In Arlington, Mayor Barb Tolbert has a 34-vote advantage on challenger Don Vanney, Jr., up from the 27 votes which separated them Tuesday night.
“Me and my team are cautiously optimistic tonight,” she said Wednesday. “We’re proud of the progress we’ve had in Arlington and hope that the voters recognize that.”
As of Wednesday, about 95,000 ballots had been counted. Snohomish County election officials estimate there are roughly 95,000 more to count. The next updated vote count will be issued Thursday afternoon.
In a closely watched battle for Sullivan’s council seat, Democrat Megan Dunn leads Republican Anna Rohrbough, 52.3 to 47.5%. For Dunn, that’s an improvement from Tuesday when she had 51.6%. At stake is a four-year term serving District 2, which covers the Everett, Mukilteo and Tulalip areas.
In Lake Stevens, there was a change of leaders in a race for a city council position.
Rauchel McDaniel, who is trying to keep her seat, fell eight votes behind challenger Anji Jorstad. McDaniel led by 17 votes election night.
And Shawn Frederick leads Steve Ewing for an open seat, 51.5% to 48%. On Tuesday, Frederick had 50.6% and only a 45-vote advantage.

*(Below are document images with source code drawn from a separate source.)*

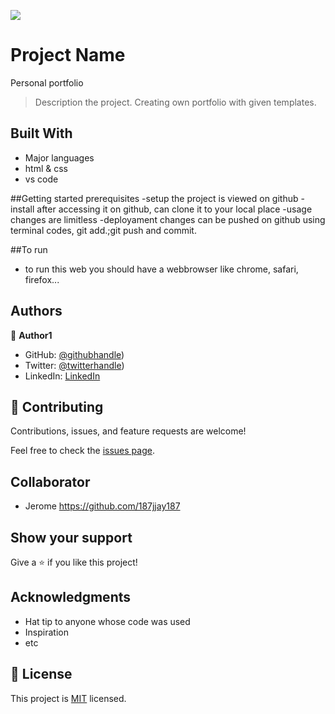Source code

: ![](https://img.shields.io/badge/Microverse-blueviolet)

# Project Name
Personal portfolio

> Description the project.
Creating own portfolio with given templates.



## Built With

- Major languages
- html & css
- vs code

##Getting started 
prerequisites
-setup
 the project is viewed on github
-install
  after accessing it on github, can clone it to your local place
-usage
  changes are limitless
-deployament
  changes can be pushed on github using terminal codes, git add.;git push and commit.

##To run
- to run this web you should have a webbrowser like chrome, safari, firefox...



## Authors

👤 **Author1**

- GitHub: [@githubhandle](https://github.com/MILINDI7))
- Twitter: [@twitterhandle](https://twitter.com/DavidShema14))
- LinkedIn: [LinkedIn](https://linkedin.com/in/david-milindi-shema-803954231)


## 🤝 Contributing

Contributions, issues, and feature requests are welcome!

Feel free to check the [issues page](../../issues/).

## Collaborator

- Jerome https://github.com/187jjay187

## Show your support

Give a ⭐️ if you like this project!

## Acknowledgments

- Hat tip to anyone whose code was used
- Inspiration
- etc

## 📝 License

This project is [MIT](./MIT.md) licensed.
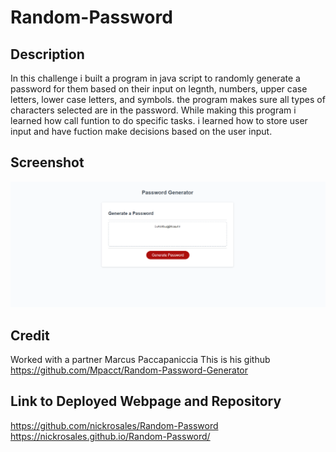 # Random-Password

## Description

In this challenge i built a program in java script to randomly generate a password for them based on their input on legnth, numbers, upper case letters, lower case letters, and symbols. the program makes sure all types of characters selected are in the password. While making this program i learned how call funtion to do specific tasks. i learned how to store user input and have fuction make decisions based on the user input.   

## Screenshot

![screenshot of page](images/passSS.PNG)

## Credit

Worked with a partner Marcus Paccapaniccia 
This is his github https://github.com/Mpacct/Random-Password-Generator

## Link to Deployed Webpage and Repository

https://github.com/nickrosales/Random-Password
https://nickrosales.github.io/Random-Password/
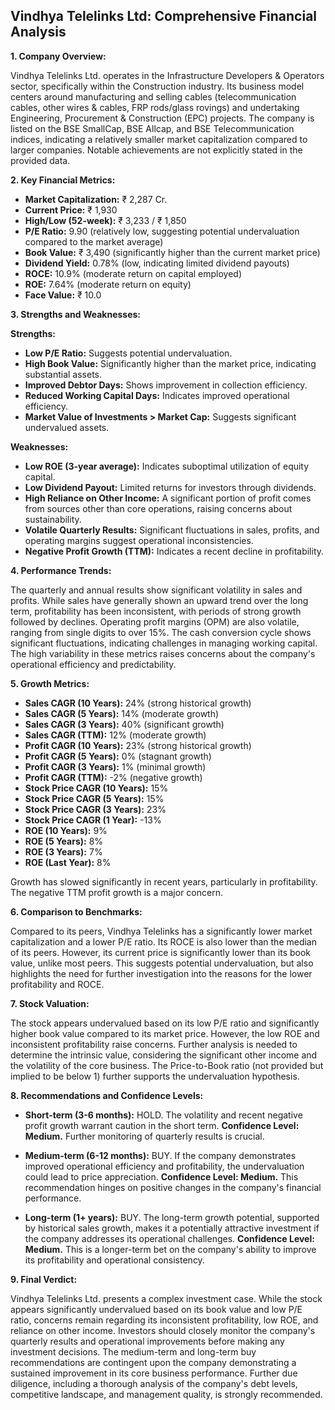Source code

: ## Vindhya Telelinks Ltd: Comprehensive Financial Analysis

**1. Company Overview:**

Vindhya Telelinks Ltd. operates in the Infrastructure Developers & Operators sector, specifically within the Construction industry.  Its business model centers around manufacturing and selling cables (telecommunication cables, other wires & cables, FRP rods/glass rovings) and undertaking Engineering, Procurement & Construction (EPC) projects.  The company is listed on the BSE SmallCap, BSE Allcap, and BSE Telecommunication indices, indicating a relatively smaller market capitalization compared to larger companies.  Notable achievements are not explicitly stated in the provided data.


**2. Key Financial Metrics:**

* **Market Capitalization:** ₹ 2,287 Cr.
* **Current Price:** ₹ 1,930
* **High/Low (52-week):** ₹ 3,233 / ₹ 1,850
* **P/E Ratio:** 9.90 (relatively low, suggesting potential undervaluation compared to the market average)
* **Book Value:** ₹ 3,490 (significantly higher than the current market price)
* **Dividend Yield:** 0.78% (low, indicating limited dividend payouts)
* **ROCE:** 10.9% (moderate return on capital employed)
* **ROE:** 7.64% (moderate return on equity)
* **Face Value:** ₹ 10.0


**3. Strengths and Weaknesses:**

**Strengths:**

* **Low P/E Ratio:** Suggests potential undervaluation.
* **High Book Value:** Significantly higher than the market price, indicating substantial assets.
* **Improved Debtor Days:**  Shows improvement in collection efficiency.
* **Reduced Working Capital Days:** Indicates improved operational efficiency.
* **Market Value of Investments > Market Cap:**  Suggests significant undervalued assets.


**Weaknesses:**

* **Low ROE (3-year average):** Indicates suboptimal utilization of equity capital.
* **Low Dividend Payout:**  Limited returns for investors through dividends.
* **High Reliance on Other Income:** A significant portion of profit comes from sources other than core operations, raising concerns about sustainability.
* **Volatile Quarterly Results:**  Significant fluctuations in sales, profits, and operating margins suggest operational inconsistencies.
* **Negative Profit Growth (TTM):**  Indicates a recent decline in profitability.


**4. Performance Trends:**

The quarterly and annual results show significant volatility in sales and profits. While sales have generally shown an upward trend over the long term, profitability has been inconsistent, with periods of strong growth followed by declines.  Operating profit margins (OPM) are also volatile, ranging from single digits to over 15%.  The cash conversion cycle shows significant fluctuations, indicating challenges in managing working capital.  The high variability in these metrics raises concerns about the company's operational efficiency and predictability.


**5. Growth Metrics:**

* **Sales CAGR (10 Years):** 24% (strong historical growth)
* **Sales CAGR (5 Years):** 14% (moderate growth)
* **Sales CAGR (3 Years):** 40% (significant growth)
* **Sales CAGR (TTM):** 12% (moderate growth)
* **Profit CAGR (10 Years):** 23% (strong historical growth)
* **Profit CAGR (5 Years):** 0% (stagnant growth)
* **Profit CAGR (3 Years):** 1% (minimal growth)
* **Profit CAGR (TTM):** -2% (negative growth)
* **Stock Price CAGR (10 Years):** 15%
* **Stock Price CAGR (5 Years):** 15%
* **Stock Price CAGR (3 Years):** 23%
* **Stock Price CAGR (1 Year):** -13%
* **ROE (10 Years):** 9%
* **ROE (5 Years):** 8%
* **ROE (3 Years):** 7%
* **ROE (Last Year):** 8%

Growth has slowed significantly in recent years, particularly in profitability.  The negative TTM profit growth is a major concern.


**6. Comparison to Benchmarks:**

Compared to its peers, Vindhya Telelinks has a significantly lower market capitalization and a lower P/E ratio.  Its ROCE is also lower than the median of its peers.  However, its current price is significantly lower than its book value, unlike most peers.  This suggests potential undervaluation, but also highlights the need for further investigation into the reasons for the lower profitability and ROCE.


**7. Stock Valuation:**

The stock appears undervalued based on its low P/E ratio and significantly higher book value compared to its market price.  However, the low ROE and inconsistent profitability raise concerns.  Further analysis is needed to determine the intrinsic value, considering the significant other income and the volatility of the core business.  The Price-to-Book ratio (not provided but implied to be below 1) further supports the undervaluation hypothesis.


**8. Recommendations and Confidence Levels:**

* **Short-term (3-6 months):** HOLD.  The volatility and recent negative profit growth warrant caution in the short term.  **Confidence Level: Medium.**  Further monitoring of quarterly results is crucial.

* **Medium-term (6-12 months):** BUY.  If the company demonstrates improved operational efficiency and profitability, the undervaluation could lead to price appreciation.  **Confidence Level: Medium.**  This recommendation hinges on positive changes in the company's financial performance.

* **Long-term (1+ years):** BUY.  The long-term growth potential, supported by historical sales growth, makes it a potentially attractive investment if the company addresses its operational challenges.  **Confidence Level: Medium.**  This is a longer-term bet on the company's ability to improve its profitability and operational consistency.


**9. Final Verdict:**

Vindhya Telelinks Ltd. presents a complex investment case.  While the stock appears significantly undervalued based on its book value and low P/E ratio, concerns remain regarding its inconsistent profitability, low ROE, and reliance on other income.  Investors should closely monitor the company's quarterly results and operational improvements before making any investment decisions.  The medium-term and long-term buy recommendations are contingent upon the company demonstrating a sustained improvement in its core business performance.  Further due diligence, including a thorough analysis of the company's debt levels, competitive landscape, and management quality, is strongly recommended.

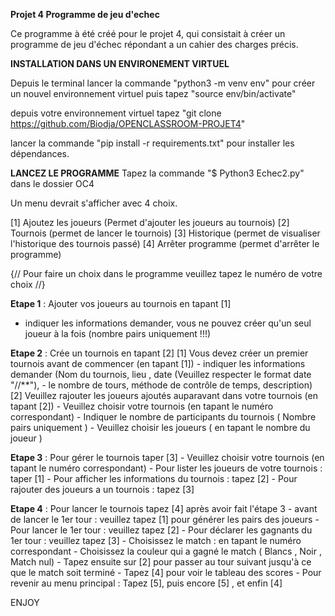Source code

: **Projet 4 Programme de jeu d'echec**

Ce programme à été créé pour le projet 4, qui consistait à créer un programme de jeu d'échec répondant a un cahier des charges précis.

**INSTALLATION DANS UN ENVIRONEMENT VIRTUEL**

Depuis le terminal lancer la commande "python3 -m venv env" pour créer un nouvel environnement virtuel puis tapez "source env/bin/activate"

depuis votre environnement virtuel tapez "git clone https://github.com/Biodja/OPENCLASSROOM-PROJET4"

lancer la commande "pip install -r requirements.txt" pour installer les dépendances.

**LANCEZ LE PROGRAMME**
Tapez la commande "$ Python3 Echec2.py" dans le dossier OC4

Un menu devrait s'afficher avec 4 choix.

[1] Ajoutez les joueurs (Permet d'ajouter les joueurs au tournois) 
[2] Tournois (permet de lancer le tournois) 
[3] Historique (permet de visualiser l'historique des tournois passé) 
[4] Arrêter programme (permet d'arrêter le programme)

{// Pour faire un choix dans le programme veuillez tapez le numéro de votre choix //}

**Etape 1** : Ajouter vos joueurs au tournois en tapant [1] 
- indiquer les informations demander, vous ne pouvez créer qu'un seul joueur à la fois (nombre pairs uniquement !!!)

**Etape 2** : Crée un tournois en tapant [2] 
[1] Vous devez créer un premier tournois avant de commencer (en tapant [1]) 
    - indiquer les informations demander (Nom du tournois, lieu , date (Veuillez respecter le format date "//**"),
        - le nombre de tours, méthode de contrôle de temps, description) [2] Veuillez rajouter les joueurs ajoutés auparavant dans votre tournois (en tapant [2]) 
        - Veuillez choisir votre tournois (en tapant le numéro correspondant) 
        - Indiquer le nombre de participants du tournois ( Nombre pairs uniquement ) 
        - Veuillez choisir les joueurs ( en tapant le nombre du joueur )

**Etape 3** : Pour gérer le tournois taper [3] 
        - Veuillez choisir votre tournois (en tapant le numéro correspondant) 
        - Pour lister les joueurs de votre tournois : taper [1] 
        - Pour afficher les informations du tournois : tapez [2] 
        - Pour rajouter des joueurs a un tournois : tapez [3]

**Etape 4** : Pour lancer le tournois tapez [4] après avoir fait l'étape 3 
        - avant de lancer le 1er tour : veuillez tapez [1] pour générer les pairs des joueurs 
        - Pour lancer le 1er tour : veuillez tapez [2] - Pour déclarer les gagnants du 1er tour : veuillez tapez [3] 
            - Choisissez le match : en tapant le numéro correspondant 
                - Choisissez la couleur qui a gagné le match ( Blancs , Noir , Match nul) 
        - Tapez ensuite sur [2] pour passer au tour suivant jusqu'à ce que le match soit terminé 
        - Tapez [4] pour voir le tableau des scores 
        - Pour revenir au menu principal : Tapez [5], puis encore [5] , et enfin [4]

ENJOY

In Mukilteo, Riaz Khan held a 24-vote lead on Christopher Maddux in their contest for the Position 5 seat on the city council. That’s up from the 12-vote advantage Khan held on election night.
David Simpson and Bruce Fingarson are in a tight contest for a seat on the Port of Everett commission. Simpson, with 50.5%, had a 173-vote lead on Fingarson Wednesday, down from the 228-vote edge in the initial election tally.
Meanwhile, Referendum 88, which seeks to bring back the use of affirmative action by the state in hiring, college admissions and contracting, was being rejected by 51.4 % of voters statewide. That’s a slightly smaller percentage than Tuesday. However, of the roughly 500,000 ballots left to count statewide, an estimated 277,000 are in King County where nearly 61% are backing it.
Finally, with passage of Initiative 976 clear, opponents are heading to court to keep it from taking effect.
The ballot measure conceived by Tim Eyman caps the cost of most car tab fees at $30 and aims to erase the motor vehicle excise tax collected by Sound Transit. It had 55.2% support statewide Wednesday. In Snohomish County, it is passing with 60.8%.
On Wednesday, in separate announcements, Seattle Mayor Jenny Durkan and King County Executive Dow Constantine announced plans to sue to block its implementation.
In the meantime, the Sound Transit Board of Directors will discuss financial and legal ramifications at its Nov. 21 meeting.
“The Board will consider Sound Transit’s obligations to taxpayers who want their motor vehicle excise taxes reduced, as well as how to realize voters’ earlier direction to dramatically expand high capacity transit throughout the Puget Sound region,” chairman John Marchione said in a statement.
Election results are due to be certified Nov. 26.